Yes Andy is correct, there are many web sites and magazines out there. But by the time you study all that is involved with making a gear you wouldn't ever get your model railroad built. What I'm showing here is knowledge gained over many years to working in this medium. As far as a mill being able to cut an internal gear. I really don't think so, but as it always is if you look hard enough you'll probably find somebody that has done it, but at what cost.

Quote:

 I presume that there is nothing on the inside of the turret, so the internal dimension is not critical, correct?

Yes, you are correct. The internal dimension needs to be big enough to be able to fit the motor for rotating the turret.

Quote:

Would it be useful and/or possible to redesign the mating portion on the cab floor?

At this point for the first crane, no. I'll have to take a closer look to see what you're suggesting is workable.

Bernd

 

 

New York, Vermont & Northern Rwy. - Route of the Black Diamonds - NCSWIC

Reply 0
proto87stores

Just advising what Sherline offers

I'm not in the low cost hobby gear cutting business, but Sherline is:

e.g. extract from their accessories pages

About The gear tooth cutter is included with the purchase of the indexing attachment and can also be purchased separately. It looks much like a small fly cutter and includes a 1/4" high-speed steel tool blank that you can custom grind to the particular gear tooth shape you need. The cutter can be used in conjunction with both the indexing attachment and rotary table. The #1 Morse taper on the shaft is held in the spindle with a drawbolt and special washer.

This is an economical alternative to round commercial involute gear cutters. Also, grinding your own cutter shape, while somewhat time-consuming, offers unlimited possibilities for matching existing gear tooth shapes when making replacements for gears with broken teeth. Simply use your existing gear as a pattern when grinding the cutter shape. With a little practice and skill, good cutters can be ground on a regular bench grinder.

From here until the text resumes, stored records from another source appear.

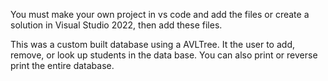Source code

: You must make your own project in vs code and add the files or create a solution in Visual Studio 2022, then add these files.

This was a custom built database using a AVLTree. It the user to add, remove, or look up students in the data base. You can also print or reverse print the entire database.
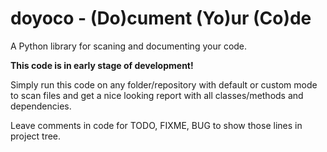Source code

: # doyoco - (Do)cument (Yo)ur (Co)de

A Python library for scaning and documenting your code.

**This code is in early stage of development!**

Simply run this code on any folder/repository with default or custom mode to scan files and get a nice looking report with all classes/methods and dependencies.

Leave comments in code for TODO, FIXME, BUG to show those lines in project tree.
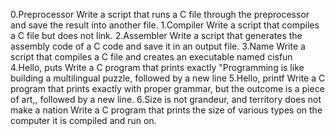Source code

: 0.Preprocessor
Write a script that runs a C file through the preprocessor and save the result into another file.
1.Compiler
Write a script that compiles a C file but does not link.
2.Assembler
Write a script that generates the assembly code of a C code and save it in an output file.
3.Name
Write a script that compiles a C file and creates an executable named cisfun
4.Hello, puts
Write a C program that prints exactly "Programming is like building a multilingual puzzle, followed by a new line
5.Hello, printf
Write a C program that prints exactly with proper grammar, but the outcome is a piece of art,, followed by a new line.
6.Size is not grandeur, and territory does not make a nation
Write a C program that prints the size of various types on the computer it is compiled and run on.

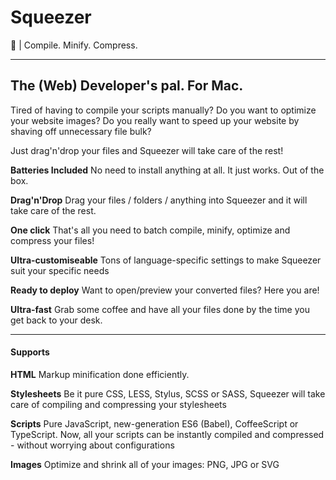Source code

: # Squeezer
 | Compile. Minify. Compress.

-----

## The (Web) Developer's pal. For Mac.

Tired of having to compile your scripts manually? Do you want to optimize your website images? Do you really want to speed up your website by shaving off unnecessary file bulk?

Just drag'n'drop your files and Squeezer will take care of the rest!

**Batteries Included**
No need to install anything at all. It just works. Out of the box.

**Drag'n'Drop**
Drag your files / folders / anything into Squeezer and it will take care of the rest.

**One click**
That's all you need to batch compile, minify, optimize and compress your files!

**Ultra-customiseable**
Tons of language-specific settings to make Squeezer suit your specific needs

**Ready to deploy**
Want to open/preview your converted files? Here you are!

**Ultra-fast**
Grab some coffee and have all your files done by the time you get back to your desk.

----

#### Supports

**HTML**
Markup minification done efficiently.

**Stylesheets**
Be it pure CSS, LESS, Stylus, SCSS or SASS, Squeezer will take care of compiling and compressing your stylesheets

**Scripts**
Pure JavaScript, new-generation ES6 (Babel), CoffeeScript or TypeScript. Now, all your scripts can be instantly compiled and compressed - without worrying about configurations

**Images**
Optimize and shrink all of your images: PNG, JPG or SVG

READ INSTRUCTIONS FOR CUTTING GEARS ON AN INDEXING ATTACHMENT

(Click on your choice.)

MODERATOR NOTE: This post was accidentally marked as spam - but we have restored it. Please do not use the spam link to throttle other members who you may not agree with. However, when posting to someone's else's blog thread, if they ask you nicely to stay on topic, please respect their wishes. The moderatators have restored this post because it is NOT SPAM even though some may consider it controversal.

Andy

Reply 0
Bernd

...

Andy would you please start another thread on gear cutting so you won't clutter this one up with your pabulum. Being the gentleman you are I'm sure that won't bother you.

The Sherline can only cut external gears Andy not internal. Reread Kevin's post. 

Bernd

New York, Vermont & Northern Rwy. - Route of the Black Diamonds - NCSWIC

Reply 0
Bernd

@ Kevin

Sorry for not answering this one correctly. We've had a bit of static on the thread.

Yes, you could do all three. But I have to ask why a gear? It would make it harder to mount the motor in my opinion. Take a closer look at the how the miniature motor mounts at present. You'll see there's not much room for a gear drive. Although it could be done. Using the motor body with the shaft solidly attached to the frame they way Geoff did in his article is about the best way. Using gearing would only make it more complicated in my opinion.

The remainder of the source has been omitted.